マルセル・ブロイヤーの家具03クラブチェアB3
「マルセル・ブロイヤーの家具」展フライヤーより

 

  • クラブチェアB3
    1927-28年
    東京国立近代美術館蔵

「マルセル・ブロイヤーの家具」展の入り口に、クラブチェアB3(ワシリーチェア)がありました。

  1. マスクをつけて
  2. クラブチェアB3に座って
  3. 写真を撮る

というコーナーでした。

写真を撮っている人は見かけましたが、マスクをつけている人は見かけませんでした。

会場にはマルセル・ブロイヤーの家具が、たくさん展示されていました。

マルセル・ブロイヤーは有名ですが、多くの作品にふれる機会はありませんでした。

マルセル・ブロイヤーの家具は、20世紀のデザインに大きな影響を与えています。

マルセル・ブロイヤーの家具を模倣したと思われる家具が、私の頭にたくさん浮かんできました。

子どものころ、友達の家にもマルセル・ブロイヤーの家具の模倣品があったことを思い出しました。

 

アームチェアB64
チェスカチェア

マルセル・ブロイヤーの家具06アームチェアB64
「美しい椅子4」より
ISBN4-7779-0244-7

 

  • アームチェアB64
    1929年
    ゲブリューダ・トーネット社
    ガーヴィナ社
    ノル・インターナショナル社

アームチェアB64は、
「世界でもっとも真似された椅子」
と言っても過言ではありません。

スチールパイプには、

  1. 値ごろ
  2. 衛生的
  3. 弾力性

といった多くの利点があります。

1962年、イタリアのガーヴィナ社に製造権が引き継がれた際に「チェスカ」のニックネームがつきました。

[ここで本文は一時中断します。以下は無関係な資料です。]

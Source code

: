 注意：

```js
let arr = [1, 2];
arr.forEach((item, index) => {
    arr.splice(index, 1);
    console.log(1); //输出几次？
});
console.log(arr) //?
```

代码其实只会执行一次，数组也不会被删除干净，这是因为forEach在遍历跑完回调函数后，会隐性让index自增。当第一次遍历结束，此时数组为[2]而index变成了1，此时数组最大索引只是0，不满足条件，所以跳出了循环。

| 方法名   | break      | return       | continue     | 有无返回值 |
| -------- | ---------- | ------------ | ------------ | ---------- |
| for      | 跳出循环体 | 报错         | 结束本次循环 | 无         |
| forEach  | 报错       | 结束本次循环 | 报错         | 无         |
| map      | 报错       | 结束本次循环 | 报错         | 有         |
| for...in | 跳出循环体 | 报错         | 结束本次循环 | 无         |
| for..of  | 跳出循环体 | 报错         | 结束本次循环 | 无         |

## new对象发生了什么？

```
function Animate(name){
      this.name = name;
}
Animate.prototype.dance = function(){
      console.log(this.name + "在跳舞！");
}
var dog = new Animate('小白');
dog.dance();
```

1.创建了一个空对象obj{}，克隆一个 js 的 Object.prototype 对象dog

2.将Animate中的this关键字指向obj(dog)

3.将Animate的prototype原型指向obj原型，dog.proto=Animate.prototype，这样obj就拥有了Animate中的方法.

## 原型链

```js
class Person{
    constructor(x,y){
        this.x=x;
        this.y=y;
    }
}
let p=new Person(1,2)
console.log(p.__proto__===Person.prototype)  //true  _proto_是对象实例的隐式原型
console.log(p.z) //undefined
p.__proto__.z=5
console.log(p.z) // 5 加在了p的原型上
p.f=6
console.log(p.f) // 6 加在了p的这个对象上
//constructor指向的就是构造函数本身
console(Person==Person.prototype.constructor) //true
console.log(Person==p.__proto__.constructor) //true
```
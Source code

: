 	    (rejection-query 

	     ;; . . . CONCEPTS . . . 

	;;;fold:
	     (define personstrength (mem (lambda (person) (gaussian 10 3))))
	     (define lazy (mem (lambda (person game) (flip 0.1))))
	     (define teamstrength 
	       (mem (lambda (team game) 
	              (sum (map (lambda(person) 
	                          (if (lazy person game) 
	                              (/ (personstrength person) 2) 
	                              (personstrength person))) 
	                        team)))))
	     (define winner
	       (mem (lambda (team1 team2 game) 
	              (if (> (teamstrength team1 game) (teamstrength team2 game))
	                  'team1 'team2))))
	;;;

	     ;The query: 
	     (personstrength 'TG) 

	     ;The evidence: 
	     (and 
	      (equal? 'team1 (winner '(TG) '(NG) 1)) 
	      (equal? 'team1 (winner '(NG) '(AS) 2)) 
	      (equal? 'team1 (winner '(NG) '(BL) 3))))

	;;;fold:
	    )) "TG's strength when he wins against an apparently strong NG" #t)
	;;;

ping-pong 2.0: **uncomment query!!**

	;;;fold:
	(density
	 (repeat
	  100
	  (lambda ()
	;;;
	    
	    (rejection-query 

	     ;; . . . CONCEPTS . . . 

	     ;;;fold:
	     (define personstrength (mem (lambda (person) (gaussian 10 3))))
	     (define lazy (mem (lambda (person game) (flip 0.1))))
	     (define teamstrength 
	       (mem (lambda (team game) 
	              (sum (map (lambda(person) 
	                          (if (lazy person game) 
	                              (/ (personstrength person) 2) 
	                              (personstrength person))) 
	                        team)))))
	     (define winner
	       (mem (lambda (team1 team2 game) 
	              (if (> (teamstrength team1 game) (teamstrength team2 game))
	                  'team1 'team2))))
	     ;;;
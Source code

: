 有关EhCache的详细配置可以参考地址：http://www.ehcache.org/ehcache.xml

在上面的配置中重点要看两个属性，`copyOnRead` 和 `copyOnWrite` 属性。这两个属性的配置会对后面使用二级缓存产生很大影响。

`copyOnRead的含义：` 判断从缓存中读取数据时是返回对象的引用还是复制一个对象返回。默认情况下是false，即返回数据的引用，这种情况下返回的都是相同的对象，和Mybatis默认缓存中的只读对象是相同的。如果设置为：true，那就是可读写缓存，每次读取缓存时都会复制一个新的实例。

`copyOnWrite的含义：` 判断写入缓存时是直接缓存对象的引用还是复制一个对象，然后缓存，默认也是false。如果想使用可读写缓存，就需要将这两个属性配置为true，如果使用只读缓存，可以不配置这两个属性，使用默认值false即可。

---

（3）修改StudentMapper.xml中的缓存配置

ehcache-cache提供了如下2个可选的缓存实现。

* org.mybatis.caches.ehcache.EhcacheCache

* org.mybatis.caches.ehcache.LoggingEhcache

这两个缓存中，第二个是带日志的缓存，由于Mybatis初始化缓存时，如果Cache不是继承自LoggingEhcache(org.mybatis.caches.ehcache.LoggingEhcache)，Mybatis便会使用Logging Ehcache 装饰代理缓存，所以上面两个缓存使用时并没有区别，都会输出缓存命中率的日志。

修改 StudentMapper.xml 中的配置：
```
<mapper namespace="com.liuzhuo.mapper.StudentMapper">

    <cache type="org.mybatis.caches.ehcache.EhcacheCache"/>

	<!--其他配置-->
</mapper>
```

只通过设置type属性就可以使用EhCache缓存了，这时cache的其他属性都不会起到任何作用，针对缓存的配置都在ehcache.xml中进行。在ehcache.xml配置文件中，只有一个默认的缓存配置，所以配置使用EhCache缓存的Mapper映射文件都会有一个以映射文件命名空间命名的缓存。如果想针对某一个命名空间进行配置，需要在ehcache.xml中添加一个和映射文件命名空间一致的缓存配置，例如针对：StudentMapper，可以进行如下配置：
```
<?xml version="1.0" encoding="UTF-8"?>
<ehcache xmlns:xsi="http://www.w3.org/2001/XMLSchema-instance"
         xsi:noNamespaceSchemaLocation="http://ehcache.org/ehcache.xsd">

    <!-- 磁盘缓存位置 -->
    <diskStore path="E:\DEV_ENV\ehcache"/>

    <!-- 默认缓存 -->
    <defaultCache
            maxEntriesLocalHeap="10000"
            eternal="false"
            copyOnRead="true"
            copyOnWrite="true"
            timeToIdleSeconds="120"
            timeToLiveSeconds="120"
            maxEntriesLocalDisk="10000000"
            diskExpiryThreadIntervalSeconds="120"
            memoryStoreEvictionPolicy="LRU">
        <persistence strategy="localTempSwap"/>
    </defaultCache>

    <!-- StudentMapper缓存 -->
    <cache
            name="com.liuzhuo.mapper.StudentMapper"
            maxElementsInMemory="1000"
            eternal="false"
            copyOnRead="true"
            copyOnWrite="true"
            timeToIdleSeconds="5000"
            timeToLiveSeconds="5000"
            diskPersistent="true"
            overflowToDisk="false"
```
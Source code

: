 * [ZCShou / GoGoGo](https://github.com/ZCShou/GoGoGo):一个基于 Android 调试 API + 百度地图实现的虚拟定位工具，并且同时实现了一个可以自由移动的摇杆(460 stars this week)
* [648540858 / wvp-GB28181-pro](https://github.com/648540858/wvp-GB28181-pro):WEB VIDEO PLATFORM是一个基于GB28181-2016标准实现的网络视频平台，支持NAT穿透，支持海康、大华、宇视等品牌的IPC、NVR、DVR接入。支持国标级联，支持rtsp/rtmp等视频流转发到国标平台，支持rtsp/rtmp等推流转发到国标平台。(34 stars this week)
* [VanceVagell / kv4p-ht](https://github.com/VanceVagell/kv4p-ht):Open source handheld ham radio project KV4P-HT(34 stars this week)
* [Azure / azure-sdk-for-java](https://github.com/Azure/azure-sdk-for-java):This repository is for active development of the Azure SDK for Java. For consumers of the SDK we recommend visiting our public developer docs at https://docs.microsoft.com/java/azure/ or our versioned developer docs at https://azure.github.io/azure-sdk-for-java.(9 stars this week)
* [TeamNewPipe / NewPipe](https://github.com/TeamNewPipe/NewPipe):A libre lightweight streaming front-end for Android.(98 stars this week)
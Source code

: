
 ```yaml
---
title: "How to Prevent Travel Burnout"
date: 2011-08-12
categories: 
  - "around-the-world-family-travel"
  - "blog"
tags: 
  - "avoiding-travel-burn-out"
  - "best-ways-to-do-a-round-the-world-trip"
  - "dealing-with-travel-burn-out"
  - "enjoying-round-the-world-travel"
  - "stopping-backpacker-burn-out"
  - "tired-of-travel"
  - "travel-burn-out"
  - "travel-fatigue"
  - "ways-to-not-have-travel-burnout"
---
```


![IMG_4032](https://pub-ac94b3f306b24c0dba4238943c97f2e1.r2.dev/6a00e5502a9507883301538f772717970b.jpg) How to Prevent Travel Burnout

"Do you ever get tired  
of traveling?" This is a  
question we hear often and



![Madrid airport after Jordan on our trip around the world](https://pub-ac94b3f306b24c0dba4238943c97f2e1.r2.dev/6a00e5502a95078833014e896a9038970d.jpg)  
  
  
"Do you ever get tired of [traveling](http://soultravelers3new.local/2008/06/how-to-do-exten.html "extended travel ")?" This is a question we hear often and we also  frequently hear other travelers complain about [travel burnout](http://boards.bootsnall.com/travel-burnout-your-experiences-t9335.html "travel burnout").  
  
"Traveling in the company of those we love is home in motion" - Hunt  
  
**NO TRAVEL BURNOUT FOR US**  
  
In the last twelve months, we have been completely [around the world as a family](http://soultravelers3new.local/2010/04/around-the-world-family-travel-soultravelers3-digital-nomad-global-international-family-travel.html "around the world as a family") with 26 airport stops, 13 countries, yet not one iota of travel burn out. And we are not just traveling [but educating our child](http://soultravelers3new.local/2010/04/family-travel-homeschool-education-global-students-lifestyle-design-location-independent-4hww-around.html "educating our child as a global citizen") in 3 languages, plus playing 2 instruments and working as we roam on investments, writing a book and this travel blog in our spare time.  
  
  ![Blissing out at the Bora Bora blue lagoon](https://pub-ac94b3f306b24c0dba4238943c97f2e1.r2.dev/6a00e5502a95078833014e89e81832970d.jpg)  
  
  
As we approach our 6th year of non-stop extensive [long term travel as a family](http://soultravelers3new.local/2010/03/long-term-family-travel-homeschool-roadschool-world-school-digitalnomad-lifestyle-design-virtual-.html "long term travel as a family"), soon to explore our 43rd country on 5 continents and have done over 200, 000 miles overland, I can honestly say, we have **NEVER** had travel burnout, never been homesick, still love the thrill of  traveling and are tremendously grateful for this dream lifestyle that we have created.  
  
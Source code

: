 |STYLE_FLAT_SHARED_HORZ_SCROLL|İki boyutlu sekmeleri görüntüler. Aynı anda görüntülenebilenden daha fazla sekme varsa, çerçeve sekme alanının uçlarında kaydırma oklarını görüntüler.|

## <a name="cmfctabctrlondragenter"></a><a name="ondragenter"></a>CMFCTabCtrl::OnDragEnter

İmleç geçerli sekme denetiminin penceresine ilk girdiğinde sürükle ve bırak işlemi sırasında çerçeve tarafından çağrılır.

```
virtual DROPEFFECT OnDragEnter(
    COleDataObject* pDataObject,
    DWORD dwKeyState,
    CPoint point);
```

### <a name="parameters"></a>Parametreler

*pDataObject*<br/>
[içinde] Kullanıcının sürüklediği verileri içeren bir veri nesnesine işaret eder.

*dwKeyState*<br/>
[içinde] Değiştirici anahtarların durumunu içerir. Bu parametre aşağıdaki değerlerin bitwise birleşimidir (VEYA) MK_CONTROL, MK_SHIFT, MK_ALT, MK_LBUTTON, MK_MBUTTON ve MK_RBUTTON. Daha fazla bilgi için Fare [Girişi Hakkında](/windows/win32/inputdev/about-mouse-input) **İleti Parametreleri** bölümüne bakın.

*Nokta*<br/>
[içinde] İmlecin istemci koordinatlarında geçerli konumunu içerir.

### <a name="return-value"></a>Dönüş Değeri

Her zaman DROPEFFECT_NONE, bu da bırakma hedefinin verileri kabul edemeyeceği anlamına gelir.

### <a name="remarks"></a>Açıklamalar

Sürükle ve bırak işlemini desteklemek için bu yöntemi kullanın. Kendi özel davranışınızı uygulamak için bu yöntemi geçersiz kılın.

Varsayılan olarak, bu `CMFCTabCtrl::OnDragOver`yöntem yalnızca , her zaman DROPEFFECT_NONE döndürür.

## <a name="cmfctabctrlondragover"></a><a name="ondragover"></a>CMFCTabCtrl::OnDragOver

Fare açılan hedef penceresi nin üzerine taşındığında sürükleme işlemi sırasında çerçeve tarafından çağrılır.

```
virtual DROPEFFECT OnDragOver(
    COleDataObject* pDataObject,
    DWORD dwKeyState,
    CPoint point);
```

マルセル・ブロイヤーの養女、フランチェスカがその由来です。

 

クラブチェアB3
ワシリーチェア

マルセル・ブロイヤーの家具07クラブチェアB3
「美しい椅子4」より

 

  • クラブチェアB3
    1925年
    シュタンダルトメーベル社
    ノル・インターナショナル社

クラブチェアB3は、マルセル・ブロイヤーが鋼管を使ってつくった最初の椅子です。

この革新的な材料の選択は、そのころ買ったアドラー自転車からひらめいたと言われています。

クラブチェアB3は、バウハウスの教授だったワシリー・カンディンスキーのためにデザインされました。

カンディンスキーがこの椅子を非常に気に入っていたことから、「ワシリー」と名付けられました。

鋼管を曲げて家具をつくる、という発想と技術は、革新的な出来事でした。

 

まとめ

マルセル・ブロイヤーの家具08東京国立近代美術館2階ベランダより

 

「マルセル・ブロイヤーの家具」展を見終えて、

  • マルセル・ブロイヤーが載っている本
  • 雑誌
  • バウハウスについての本

などを見返してみました。

ファッションとの関係もありそうなので、関連性を調べるのも面白そうです。

東京国立近代美術館では、常設展示の作品を見ることができました。

  • 藤田嗣治の絵画
  • パブロ・ピカソの絵画
  • アンリ・マティスの絵画
  • アンリ・ルソーの絵画
  • 植田正治の写真
  • たくさんの椅子

があり、とても良かったです。

2階のベランダからは桜並木が見えて、本当にいい季節でした。